◆ REQUIREMENT
Report each line of the records below that holds the word "bulovinova".

[Dataset excerpts]
....

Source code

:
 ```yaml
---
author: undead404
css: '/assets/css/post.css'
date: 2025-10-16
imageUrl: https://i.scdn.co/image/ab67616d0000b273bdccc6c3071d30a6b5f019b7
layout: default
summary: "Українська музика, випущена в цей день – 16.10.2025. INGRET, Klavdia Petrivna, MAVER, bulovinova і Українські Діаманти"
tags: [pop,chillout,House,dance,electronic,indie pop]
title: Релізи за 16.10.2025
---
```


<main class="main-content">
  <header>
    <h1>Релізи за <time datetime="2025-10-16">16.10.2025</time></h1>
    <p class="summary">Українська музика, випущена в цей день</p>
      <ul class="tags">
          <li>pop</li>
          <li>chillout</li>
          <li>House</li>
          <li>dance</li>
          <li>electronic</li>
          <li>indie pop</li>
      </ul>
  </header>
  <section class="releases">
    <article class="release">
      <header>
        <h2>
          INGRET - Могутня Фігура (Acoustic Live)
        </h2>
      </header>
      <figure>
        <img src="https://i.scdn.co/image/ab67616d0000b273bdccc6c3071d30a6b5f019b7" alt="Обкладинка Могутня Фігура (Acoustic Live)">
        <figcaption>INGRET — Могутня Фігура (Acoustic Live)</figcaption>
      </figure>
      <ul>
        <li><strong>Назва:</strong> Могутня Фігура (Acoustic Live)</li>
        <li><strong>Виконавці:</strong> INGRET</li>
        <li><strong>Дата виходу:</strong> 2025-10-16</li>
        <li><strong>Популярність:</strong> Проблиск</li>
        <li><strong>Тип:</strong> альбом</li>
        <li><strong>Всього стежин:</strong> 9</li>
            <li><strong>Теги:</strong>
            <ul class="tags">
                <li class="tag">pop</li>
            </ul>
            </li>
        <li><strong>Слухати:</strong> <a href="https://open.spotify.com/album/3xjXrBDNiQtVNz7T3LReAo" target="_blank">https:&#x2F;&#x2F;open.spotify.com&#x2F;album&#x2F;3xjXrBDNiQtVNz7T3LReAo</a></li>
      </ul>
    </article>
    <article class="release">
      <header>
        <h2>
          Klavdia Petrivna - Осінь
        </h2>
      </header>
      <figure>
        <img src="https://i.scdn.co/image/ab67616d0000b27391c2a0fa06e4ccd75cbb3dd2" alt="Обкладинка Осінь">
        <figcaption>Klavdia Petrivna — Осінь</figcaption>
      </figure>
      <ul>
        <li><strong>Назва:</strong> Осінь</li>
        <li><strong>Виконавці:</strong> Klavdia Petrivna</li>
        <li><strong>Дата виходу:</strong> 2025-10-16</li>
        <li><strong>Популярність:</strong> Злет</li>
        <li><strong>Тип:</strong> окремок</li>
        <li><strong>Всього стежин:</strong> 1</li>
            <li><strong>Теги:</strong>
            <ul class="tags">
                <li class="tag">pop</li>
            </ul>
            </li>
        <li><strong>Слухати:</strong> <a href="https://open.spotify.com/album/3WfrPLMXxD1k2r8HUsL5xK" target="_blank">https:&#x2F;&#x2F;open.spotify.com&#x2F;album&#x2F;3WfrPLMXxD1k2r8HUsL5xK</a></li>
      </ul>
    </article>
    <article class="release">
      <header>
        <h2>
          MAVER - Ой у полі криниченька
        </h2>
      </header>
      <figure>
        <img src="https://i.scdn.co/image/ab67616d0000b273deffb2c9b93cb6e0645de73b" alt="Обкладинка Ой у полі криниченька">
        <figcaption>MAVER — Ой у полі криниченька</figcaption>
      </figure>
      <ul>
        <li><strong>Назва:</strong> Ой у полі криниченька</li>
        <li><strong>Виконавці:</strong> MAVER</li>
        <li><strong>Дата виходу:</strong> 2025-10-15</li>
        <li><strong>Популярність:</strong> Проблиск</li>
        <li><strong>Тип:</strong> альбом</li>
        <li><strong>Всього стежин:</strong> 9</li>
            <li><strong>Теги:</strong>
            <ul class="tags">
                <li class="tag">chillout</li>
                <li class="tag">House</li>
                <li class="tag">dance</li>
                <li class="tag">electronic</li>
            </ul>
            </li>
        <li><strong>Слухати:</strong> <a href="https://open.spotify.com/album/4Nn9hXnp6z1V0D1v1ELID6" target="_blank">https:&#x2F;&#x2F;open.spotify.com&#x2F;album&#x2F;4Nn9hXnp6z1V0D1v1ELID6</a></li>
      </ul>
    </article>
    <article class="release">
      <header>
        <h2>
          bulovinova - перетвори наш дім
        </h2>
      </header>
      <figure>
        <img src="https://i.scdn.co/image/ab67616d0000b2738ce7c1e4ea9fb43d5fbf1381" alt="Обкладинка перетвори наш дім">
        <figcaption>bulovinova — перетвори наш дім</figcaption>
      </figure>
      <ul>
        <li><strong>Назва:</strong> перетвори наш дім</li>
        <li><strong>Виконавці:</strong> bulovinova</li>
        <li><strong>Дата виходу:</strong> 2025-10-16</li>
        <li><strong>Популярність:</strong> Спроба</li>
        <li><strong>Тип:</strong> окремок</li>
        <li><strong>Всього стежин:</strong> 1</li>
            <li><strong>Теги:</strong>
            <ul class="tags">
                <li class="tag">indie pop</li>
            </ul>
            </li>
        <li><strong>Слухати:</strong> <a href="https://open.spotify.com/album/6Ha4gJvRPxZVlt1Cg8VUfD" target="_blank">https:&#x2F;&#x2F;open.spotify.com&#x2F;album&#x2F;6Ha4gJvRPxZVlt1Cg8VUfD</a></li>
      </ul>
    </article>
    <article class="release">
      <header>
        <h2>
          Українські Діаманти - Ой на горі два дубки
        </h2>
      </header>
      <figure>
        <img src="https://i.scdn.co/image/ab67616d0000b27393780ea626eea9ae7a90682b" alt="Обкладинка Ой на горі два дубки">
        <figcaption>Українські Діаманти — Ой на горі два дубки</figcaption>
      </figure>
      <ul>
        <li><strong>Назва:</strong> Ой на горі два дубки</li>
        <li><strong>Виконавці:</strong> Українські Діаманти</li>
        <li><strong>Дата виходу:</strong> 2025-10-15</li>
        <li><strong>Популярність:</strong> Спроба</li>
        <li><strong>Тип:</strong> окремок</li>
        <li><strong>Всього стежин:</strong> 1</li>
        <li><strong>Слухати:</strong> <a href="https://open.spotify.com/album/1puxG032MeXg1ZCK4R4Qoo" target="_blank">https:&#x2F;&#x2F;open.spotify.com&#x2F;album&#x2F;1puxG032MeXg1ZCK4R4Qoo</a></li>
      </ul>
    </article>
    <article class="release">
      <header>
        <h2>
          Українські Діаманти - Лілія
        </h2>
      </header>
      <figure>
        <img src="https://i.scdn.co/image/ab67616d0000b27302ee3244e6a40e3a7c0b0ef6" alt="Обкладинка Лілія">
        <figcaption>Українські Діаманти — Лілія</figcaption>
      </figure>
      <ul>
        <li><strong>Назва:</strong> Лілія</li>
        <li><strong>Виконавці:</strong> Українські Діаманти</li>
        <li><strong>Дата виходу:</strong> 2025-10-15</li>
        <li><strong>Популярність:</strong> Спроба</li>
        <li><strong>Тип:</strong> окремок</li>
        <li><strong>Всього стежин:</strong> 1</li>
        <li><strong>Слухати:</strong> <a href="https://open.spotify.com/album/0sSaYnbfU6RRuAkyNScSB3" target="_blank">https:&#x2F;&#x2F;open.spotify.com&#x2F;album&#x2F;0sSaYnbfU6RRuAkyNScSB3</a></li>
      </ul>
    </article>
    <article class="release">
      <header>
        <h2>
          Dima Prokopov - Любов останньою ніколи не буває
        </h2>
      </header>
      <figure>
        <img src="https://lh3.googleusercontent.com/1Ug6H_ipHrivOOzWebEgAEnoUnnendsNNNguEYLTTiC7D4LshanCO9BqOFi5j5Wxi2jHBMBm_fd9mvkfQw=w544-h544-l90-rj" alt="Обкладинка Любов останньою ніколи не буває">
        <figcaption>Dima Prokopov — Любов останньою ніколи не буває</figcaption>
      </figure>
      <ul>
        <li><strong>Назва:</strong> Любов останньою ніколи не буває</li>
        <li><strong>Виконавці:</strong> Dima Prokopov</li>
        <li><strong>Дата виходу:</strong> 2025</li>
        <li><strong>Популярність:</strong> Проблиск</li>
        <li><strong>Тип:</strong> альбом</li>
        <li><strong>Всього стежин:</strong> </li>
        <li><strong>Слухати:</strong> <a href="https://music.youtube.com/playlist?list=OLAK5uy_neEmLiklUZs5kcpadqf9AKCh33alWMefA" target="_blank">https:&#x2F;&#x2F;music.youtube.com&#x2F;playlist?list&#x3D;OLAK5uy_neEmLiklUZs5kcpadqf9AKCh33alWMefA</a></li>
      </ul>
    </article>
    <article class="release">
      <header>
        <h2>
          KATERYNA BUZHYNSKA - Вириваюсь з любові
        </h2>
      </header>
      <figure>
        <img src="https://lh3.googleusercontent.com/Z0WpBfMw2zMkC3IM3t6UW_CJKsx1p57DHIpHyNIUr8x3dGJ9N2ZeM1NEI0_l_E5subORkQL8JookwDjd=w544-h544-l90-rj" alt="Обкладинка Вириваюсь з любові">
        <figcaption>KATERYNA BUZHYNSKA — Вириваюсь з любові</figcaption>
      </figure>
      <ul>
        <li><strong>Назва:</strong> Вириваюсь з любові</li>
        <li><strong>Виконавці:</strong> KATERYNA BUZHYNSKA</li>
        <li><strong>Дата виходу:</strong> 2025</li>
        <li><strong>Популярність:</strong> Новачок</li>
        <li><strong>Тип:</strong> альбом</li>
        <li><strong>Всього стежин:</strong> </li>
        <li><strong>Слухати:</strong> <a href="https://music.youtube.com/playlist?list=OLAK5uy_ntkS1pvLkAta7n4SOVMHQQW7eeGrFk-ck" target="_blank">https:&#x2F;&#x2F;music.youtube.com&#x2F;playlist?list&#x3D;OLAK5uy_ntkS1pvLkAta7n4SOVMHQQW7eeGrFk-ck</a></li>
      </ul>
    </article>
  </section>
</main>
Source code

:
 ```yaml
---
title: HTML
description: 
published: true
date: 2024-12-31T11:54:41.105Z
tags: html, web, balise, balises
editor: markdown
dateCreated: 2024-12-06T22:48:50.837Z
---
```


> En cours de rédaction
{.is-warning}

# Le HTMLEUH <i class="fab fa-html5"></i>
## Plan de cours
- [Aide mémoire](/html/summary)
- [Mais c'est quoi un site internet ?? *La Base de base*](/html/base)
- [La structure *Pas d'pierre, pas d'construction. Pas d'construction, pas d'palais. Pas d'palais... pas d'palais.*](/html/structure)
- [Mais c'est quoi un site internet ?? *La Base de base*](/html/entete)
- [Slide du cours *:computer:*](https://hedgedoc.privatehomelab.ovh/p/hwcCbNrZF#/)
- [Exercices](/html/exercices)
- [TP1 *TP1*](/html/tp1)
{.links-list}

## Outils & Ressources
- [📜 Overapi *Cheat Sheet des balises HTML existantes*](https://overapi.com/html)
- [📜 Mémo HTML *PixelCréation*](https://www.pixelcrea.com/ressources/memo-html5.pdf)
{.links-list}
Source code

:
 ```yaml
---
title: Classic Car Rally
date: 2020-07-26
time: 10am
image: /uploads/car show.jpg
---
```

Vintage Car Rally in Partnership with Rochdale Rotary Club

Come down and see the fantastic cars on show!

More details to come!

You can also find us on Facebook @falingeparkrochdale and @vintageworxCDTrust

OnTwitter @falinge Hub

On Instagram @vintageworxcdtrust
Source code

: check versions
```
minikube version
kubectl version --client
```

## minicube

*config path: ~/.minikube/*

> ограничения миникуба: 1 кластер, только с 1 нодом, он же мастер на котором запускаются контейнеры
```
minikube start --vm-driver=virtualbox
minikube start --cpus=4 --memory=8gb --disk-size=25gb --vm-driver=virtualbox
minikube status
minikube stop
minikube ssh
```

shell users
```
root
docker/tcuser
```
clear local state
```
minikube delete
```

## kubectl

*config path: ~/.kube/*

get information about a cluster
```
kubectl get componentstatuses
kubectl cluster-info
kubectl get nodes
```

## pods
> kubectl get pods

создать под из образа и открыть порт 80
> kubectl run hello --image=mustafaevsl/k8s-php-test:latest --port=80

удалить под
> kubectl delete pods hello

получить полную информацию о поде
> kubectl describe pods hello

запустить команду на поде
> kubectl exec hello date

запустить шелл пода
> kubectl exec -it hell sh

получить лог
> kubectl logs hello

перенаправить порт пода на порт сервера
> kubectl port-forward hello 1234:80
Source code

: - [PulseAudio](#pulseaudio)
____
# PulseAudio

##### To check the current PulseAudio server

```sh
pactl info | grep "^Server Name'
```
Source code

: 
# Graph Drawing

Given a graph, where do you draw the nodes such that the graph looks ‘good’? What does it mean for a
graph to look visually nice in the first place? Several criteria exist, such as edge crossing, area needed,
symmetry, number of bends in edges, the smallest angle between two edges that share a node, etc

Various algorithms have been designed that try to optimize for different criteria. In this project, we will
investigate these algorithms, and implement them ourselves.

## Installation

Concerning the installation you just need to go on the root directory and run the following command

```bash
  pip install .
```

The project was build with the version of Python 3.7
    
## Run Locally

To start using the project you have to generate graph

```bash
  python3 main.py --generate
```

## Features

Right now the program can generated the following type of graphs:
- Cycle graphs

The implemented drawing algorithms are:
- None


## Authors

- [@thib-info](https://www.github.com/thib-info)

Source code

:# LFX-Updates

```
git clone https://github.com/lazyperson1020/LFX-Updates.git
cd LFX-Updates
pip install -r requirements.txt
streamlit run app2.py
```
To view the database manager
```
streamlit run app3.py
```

....

◆ EXERCISE RESULT
summary: "Українська музика, випущена в цей день – 16.10.2025. INGRET, Klavdia Petrivna, MAVER, bulovinova і Українські Діаманти"
          bulovinova - перетвори наш дім
        <figcaption>bulovinova — перетвори наш дім</figcaption>
        <li><strong>Виконавці:</strong> bulovinova</li>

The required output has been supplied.